Dermot Cole

Dermot Cole





Alaska is paying a heavy price because of those who have refused to get vaccinated against COVID-19.

Hundreds of unnecessary deaths, thousands of unnecessary hospitalizations and hundreds of millions of unnecessary health care bills are the result. Most of the deaths, hospitalizations and extreme medical bills  are a direct result of the inaction of the unvaccinated.

Politicians have plenty of things to say, but no one is speaking for the dead.

The needless deaths and the preventable cases of serious illness have not created alarm in the minds of many Alaskans because they don’t see what is happening in the hospital rooms and funeral homes.

We have done nothing in Alaska to calculate and publicize the costs of lives cut short and placed in danger in the months since the vaccines became available.  We should be keeping track of where we are and what might have been.

Fairbanks, Mat-Su and Kenai have consistently had the lowest vaccination rates in the state. In Anchorage, 59 percent of Alaskans 5 and up are vaccinated. In Fairbanks, the rate is 47 percent, while it is 46 percent in Kenai and 39 percent in Mat-Su.

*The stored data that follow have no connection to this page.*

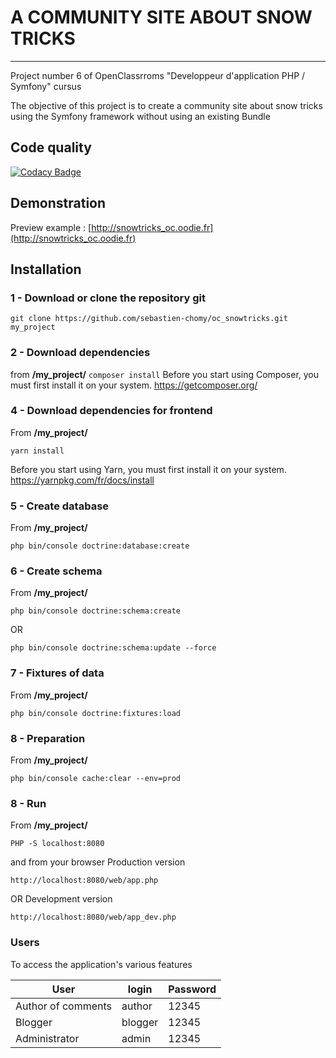# A COMMUNITY SITE ABOUT SNOW TRICKS

------------------------------------------------------------------------------
Project number 6 of OpenClassrroms "Developpeur d'application PHP / Symfony" cursus

The objective of this project is to create a community site about snow tricks using the Symfony framework without using an existing Bundle

## Code quality

[![Codacy Badge](https://api.codacy.com/project/badge/Grade/eba77799d7164300a2954d2d30b40eef)](https://www.codacy.com/app/sebastien.chomy/oc_snowtricks?utm_source=github.com&amp;utm_medium=referral&amp;utm_content=sebastien-chomy/oc_snowtricks&amp;utm_campaign=Badge_Grade)
## Demonstration

Preview example : [http://snowtricks_oc.oodie.fr](http://snowtricks_oc.oodie.fr)
## Installation

### 1 - Download or clone the repository git
``
git clone https://github.com/sebastien-chomy/oc_snowtricks.git my_project
`` 

### 2 - Download dependencies
from **/my_project/**
``
composer install
`` 
Before you start using Composer, you must first install it on your system.
https://getcomposer.org/

### 4 - Download dependencies for frontend
From **/my_project/**
```
yarn install
```
Before you start using Yarn, you must first install it on your system.
https://yarnpkg.com/fr/docs/install

### 5 - Create database
From **/my_project/**
```
php bin/console doctrine:database:create
```

### 6 - Create schema
From **/my_project/**
```
php bin/console doctrine:schema:create
```
OR
```
php bin/console doctrine:schema:update --force
```

### 7 - Fixtures of data
From **/my_project/**
```
php bin/console doctrine:fixtures:load
```

### 8 - Preparation
From **/my_project/**
```
php bin/console cache:clear --env=prod 
```

### 8 - Run
From **/my_project/**
```
PHP -S localhost:8080
```
and from your browser
Production version
```
http://localhost:8080/web/app.php
```
OR
Development version 
```
http://localhost:8080/web/app_dev.php
```

### Users
To access the application's various features

User | login | Password
---- | ----- | --------
Author of comments | author | 12345
Blogger | blogger | 12345
Administrator| admin | 12345

  
  


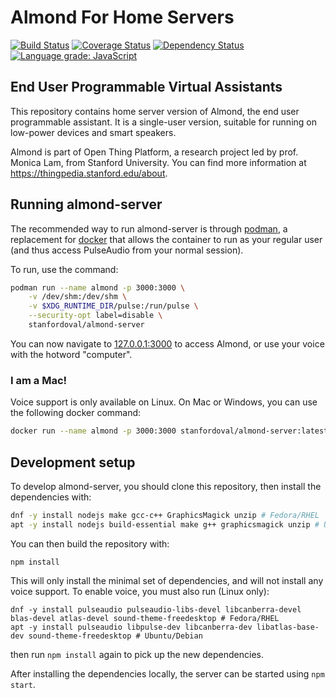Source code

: # Almond For Home Servers

[![Build Status](https://travis-ci.com/stanford-oval/almond-server.svg?branch=master)](https://travis-ci.com/stanford-oval/almond-server) [![Coverage Status](https://coveralls.io/repos/github/stanford-oval/almond-server/badge.svg?branch=master)](https://coveralls.io/github/stanford-oval/almond-server?branch=master) [![Dependency Status](https://david-dm.org/stanford-oval/almond-server/status.svg)](https://david-dm.org/stanford-oval/almond-server) [![Language grade: JavaScript](https://img.shields.io/lgtm/grade/javascript/g/stanford-oval/almond-server.svg?logo=lgtm&logoWidth=18)](https://lgtm.com/projects/g/stanford-oval/almond-server/context:javascript)

## End User Programmable Virtual Assistants

This repository contains home server version of Almond, the end user programmable
assistant. It is a single-user version, suitable for running on low-power
devices and smart speakers.

Almond is part of Open Thing Platform, a research project led by
prof. Monica Lam, from Stanford University.  You can find more
information at <https://thingpedia.stanford.edu/about>.

## Running almond-server

The recommended way to run almond-server is through [podman](https://podman.io/), a replacement for [docker](https://docs.docker.com/install/) that allows
the container to run as your regular user (and thus access PulseAudio from your normal session).

To run, use the command:
```bash
podman run --name almond -p 3000:3000 \
    -v /dev/shm:/dev/shm \
    -v $XDG_RUNTIME_DIR/pulse:/run/pulse \
    --security-opt label=disable \
    stanfordoval/almond-server
```

You can now navigate to [127.0.0.1:3000](http://127.0.0.1:3000) to access Almond, or use your voice with the hotword "computer".

### I am a Mac!

Voice support is only available on Linux. On Mac or Windows, you can use the following docker command:

```bash
docker run --name almond -p 3000:3000 stanfordoval/almond-server:latest-portable
```

## Development setup

To develop almond-server, you should clone this repository, then install the dependencies with:

```bash
dnf -y install nodejs make gcc-c++ GraphicsMagick unzip # Fedora/RHEL
apt -y install nodejs build-essential make g++ graphicsmagick unzip # Ubuntu/Debian
```

You can then build the repository with:
```
npm install
```

This will only install the minimal set of dependencies, and will not install any voice support. To enable voice, you must also run (Linux only):
```
dnf -y install pulseaudio pulseaudio-libs-devel libcanberra-devel blas-devel atlas-devel sound-theme-freedesktop # Fedora/RHEL
apt -y install pulseaudio libpulse-dev libcanberra-dev libatlas-base-dev sound-theme-freedesktop # Ubuntu/Debian
```
then run `npm install` again to pick up the new dependencies.

After installing the dependencies locally, the server can be started using `npm start`.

Jennifer Meyer, an assistant professor of public health at the University of Alaska Anchorage, asked the question on Twitter. “Why aren’t more getting vaccinated? Access? Anti-science misinformation and aggression? Time? Questions?”

The low vaccination rates are probably due to a combination of factors, including propaganda, right-wing extremists, weak news coverage and a failure of local and statewide leadership. 

Every community group should be pushing vaccinations, but almost no one is taking action. Politicians are hiding or bashful or worse. In Fairbanks, most of our local elected officials are pretending that they can’t do a thing. 

Fairbanks Memorial Hospital and some doctors have stressed the need to get people vaccinated, but many local institutions have not.

The state health department, using federal and state funds, has made the case for vaccinations, but political leaders from the governor on down have been unwilling to challenge the anti-vaccination crowd or speak the truth.

Gov. Mike Dunleavy is focused on whining about vaccine mandates. His “Get a shot if you feel like it” philosophy, which resonates with some of his fans, has no doubt led to deaths across Alaska. His mealy-mouthed approach does not communicate a sense of urgency.

In Fairbanks, we’ve had our share of unnecessary deaths and serious illnesses that could have been avoided, but public officials have not faced this reality or focused their attention at limiting deaths and keeping people healthy.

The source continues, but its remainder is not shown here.